Namun, setiap investor, terutama modal ventura memiliki mandat yang berbeda. Ada yang berfokus mendanai startup fintech. Ada juga yang terbuka untuk semua sektor.

Oleh karena itu, investor akan lebih memerhatikan kemampuan startup untuk bertahan dan mencetak keuntungan, sebelum berinvestasi. Dengan begitu, ciri-ciri perusahaan rintisan yang diminati oleh investor saat likuiditas kering yakni:

1. Sudah siap untuk mencetak keuntungan atau arus kas positif

“Lebih ke startup yang sudah mature untuk dapat profit dan cashflow positif,” katanya.

2. Berada pada tahap growth stage

“Kalau early stage berisiko,” tambah Eddi.

3. Memiliki exit strategy yang jelas

Exit strategy adalah pendekatan yang direncanakan untuk mengakhiri investasi dengan cara yang akan memaksimalkan keuntungan dan/atau meminimalkan kerugian.

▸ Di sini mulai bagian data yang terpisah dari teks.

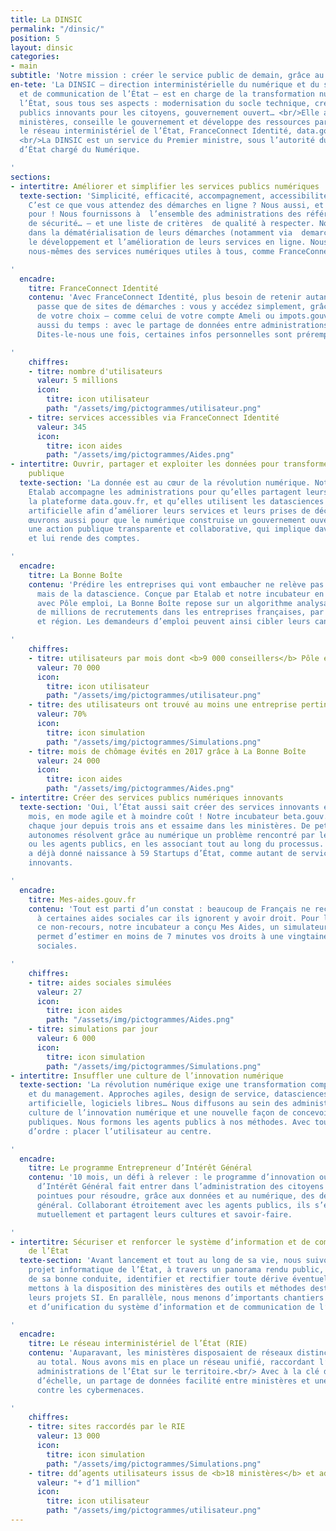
 ```yaml
---
title: La DINSIC
permalink: "/dinsic/"
position: 5
layout: dinsic
categories:
- main
subtitle: 'Notre mission : créer le service public de demain, grâce au numérique'
en-tete: 'La DINSIC – direction interministérielle du numérique et du système d’information
  et de communication de l’État – est en charge de la transformation numérique de
  l’État, sous tous ses aspects : modernisation du socle technique, création de services
  publics innovants pour les citoyens, gouvernement ouvert… <br/>Elle accompagne les
  ministères, conseille le gouvernement et développe des ressources partagées comme
  le réseau interministériel de l’État, FranceConnect Identité, data.gouv.fr ou api.gouv.fr.
  <br/>La DINSIC est un service du Premier ministre, sous l’autorité du secrétaire
  d’État chargé du Numérique.

'
sections:
- intertitre: Améliorer et simplifier les services publics numériques
  texte-section: 'Simplicité, efficacité, accompagnement, accessibilité pour tous…
    C’est ce que vous attendez des démarches en ligne ? Nous aussi, et nous œuvrons
    pour ! Nous fournissons à  l’ensemble des administrations des référentiels – d’accessibilité,
    de sécurité… – et une liste de critères  de qualité à respecter. Nous les accompagnons
    dans la dématérialisation de leurs démarches (notamment via  demarches-simplifiees.fr),
    le développement et l’amélioration de leurs services en ligne. Nous produisons
    nous-mêmes des services numériques utiles à tous, comme FranceConnect Identité.

'
  encadre:
    titre: FranceConnect Identité
    contenu: 'Avec FranceConnect Identité, plus besoin de retenir autant de mots de
      passe que de sites de démarches : vous y accédez simplement, grâce à l’identifiant
      de votre choix – comme celui de votre compte Ameli ou impots.gouv.fr. Vous gagnez
      aussi du temps : avec le partage de données entre administrations selon le principe
      Dites-le-nous une fois, certaines infos personnelles sont préremplies.

'
    chiffres:
    - titre: nombre d'utilisateurs
      valeur: 5 millions
      icon:
        titre: icon utilisateur
        path: "/assets/img/pictogrammes/utilisateur.png"
    - titre: services accessibles via FranceConnect Identité
      valeur: 345
      icon:
        titre: icon aides
        path: "/assets/img/pictogrammes/Aides.png"
- intertitre: Ouvrir, partager et exploiter les données pour transformer l’action
    publique
  texte-section: 'La donnée est au cœur de la révolution numérique. Notre mission
    Etalab accompagne les administrations pour qu’elles partagent leurs données sur
    la plateforme data.gouv.fr, et qu’elles utilisent les datasciences et l’intelligence
    artificielle afin d’améliorer leurs services et leurs prises de décision.  Nous
    œuvrons aussi pour que le numérique construise un gouvernement ouvert, c’est-à-dire
    une action publique transparente et collaborative, qui implique davantage le citoyen
    et lui rende des comptes.

'
  encadre:
    titre: La Bonne Boîte
    contenu: 'Prédire les entreprises qui vont embaucher ne relève pas de la voyance…
      mais de la datascience. Conçue par Etalab et notre incubateur en collaboration
      avec Pôle emploi, La Bonne Boîte repose sur un algorithme analysant les données
      de millions de recrutements dans les entreprises françaises, par secteur d’activités
      et région. Les demandeurs d’emploi peuvent ainsi cibler leurs candidatures spontanées.

'
    chiffres:
    - titre: utilisateurs par mois dont <b>9 000 conseillers</b> Pôle emploi
      valeur: 70 000
      icon:
        titre: icon utilisateur
        path: "/assets/img/pictogrammes/utilisateur.png"
    - titre: des utilisateurs ont trouvé au moins une entreprise pertinente à contacter
      valeur: 70%
      icon:
        titre: icon simulation
        path: "/assets/img/pictogrammes/Simulations.png"
    - titre: mois de chômage évités en 2017 grâce à La Bonne Boîte
      valeur: 24 000
      icon:
        titre: icon aides
        path: "/assets/img/pictogrammes/Aides.png"
- intertitre: Créer des services publics numériques innovants
  texte-section: 'Oui, l’État aussi sait créer des services innovants en quelques
    mois, en mode agile et à moindre coût ! Notre incubateur beta.gouv.fr le prouve
    chaque jour depuis trois ans et essaime dans les ministères. De petites équipes
    autonomes résolvent grâce au numérique un problème rencontré par les citoyens
    ou les agents publics, en les associant tout au long du processus. Notre incubateur
    a déjà donné naissance à 59 Startups d’État, comme autant de services numériques
    innovants.

'
  encadre:
    titre: Mes-aides.gouv.fr
    contenu: 'Tout est parti d’un constat : beaucoup de Français ne recourent pas
      à certaines aides sociales car ils ignorent y avoir droit. Pour lutter contre
      ce non-recours, notre incubateur a conçu Mes Aides, un simulateur en ligne qui
      permet d’estimer en moins de 7 minutes vos droits à une vingtaine de prestations
      sociales.

'
    chiffres:
    - titre: aides sociales simulées
      valeur: 27
      icon:
        titre: icon aides
        path: "/assets/img/pictogrammes/Aides.png"
    - titre: simulations par jour
      valeur: 6 000
      icon:
        titre: icon simulation
        path: "/assets/img/pictogrammes/Simulations.png"
- intertitre: Insuffler une culture de l’innovation numérique
  texte-section: 'La révolution numérique exige une transformation complète des organisations
    et du management. Approches agiles, design de service, datasciences, intelligence
    artificielle, logiciels libres… Nous diffusons au sein des administrations la
    culture de l’innovation numérique et une nouvelle façon de concevoir les politiques
    publiques. Nous formons les agents publics à nos méthodes. Avec toujours un mot
    d’ordre : placer l’utilisateur au centre.

'
  encadre:
    titre: Le programme Entrepreneur d’Intérêt Général
    contenu: '10 mois, un défi à relever : le programme d’innovation ouverte Entrepreneur
      d’Intérêt Général fait entrer dans l’administration des citoyens aux compétences
      pointues pour résoudre, grâce aux données et au numérique, des défis d’intérêt
      général. Collaborant étroitement avec les agents publics, ils s’enrichissent
      mutuellement et partagent leurs cultures et savoir-faire.

'
- intertitre: Sécuriser et renforcer le système d’information et de communication
    de l’État
  texte-section: 'Avant lancement et tout au long de sa vie, nous suivons chaque grand
    projet informatique de l’État, à travers un panorama rendu public, pour s’assurer
    de sa bonne conduite, identifier et rectifier toute dérive éventuelle.<br/> Nous
    mettons à la disposition des ministères des outils et méthodes destinés à sécuriser
    leurs projets SI. En parallèle, nous menons d’importants chantiers de modernisation
    et d’unification du système d’information et de communication de l’État.

'
  encadre:
    titre: Le réseau interministériel de l’État (RIE)
    contenu: 'Auparavant, les ministères disposaient de réseaux distincts, une quinzaine
      au total. Nous avons mis en place un réseau unifié, raccordant l’ensemble des
      administrations de l’État sur le territoire.<br/> Avec à la clé des économies
      d’échelle, un partage de données facilité entre ministères et une lutte efficace
      contre les cybermenaces.

'
    chiffres:
    - titre: sites raccordés par le RIE
      valeur: 13 000
      icon:
        titre: icon simulation
        path: "/assets/img/pictogrammes/Simulations.png"
    - titre: dd’agents utilisateurs issus de <b>18 ministères</b> et administrations
      valeur: "+ d’1 million"
      icon:
        titre: icon utilisateur
        path: "/assets/img/pictogrammes/utilisateur.png"
---
```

Ini bisa berupa IPO, merger, atau akuisisi.

“Apakah mau mencatatkan saham perdana alias IPO atau yang lain, itu harus jelas. Sekarang sudah lebih selektif, tidak seperti empat atau delapan tahun lalu,” ujar dia.

“Saat likuiditas seperti sekarang ini, investor lebih konservatif. Sama seperti saham. Saat uang sedang susah (didapat), ya ke saham blue chip. Kalau uang banyak, ya ke saham ‘gorengan’, tidak ada salahnya,” tambah dia.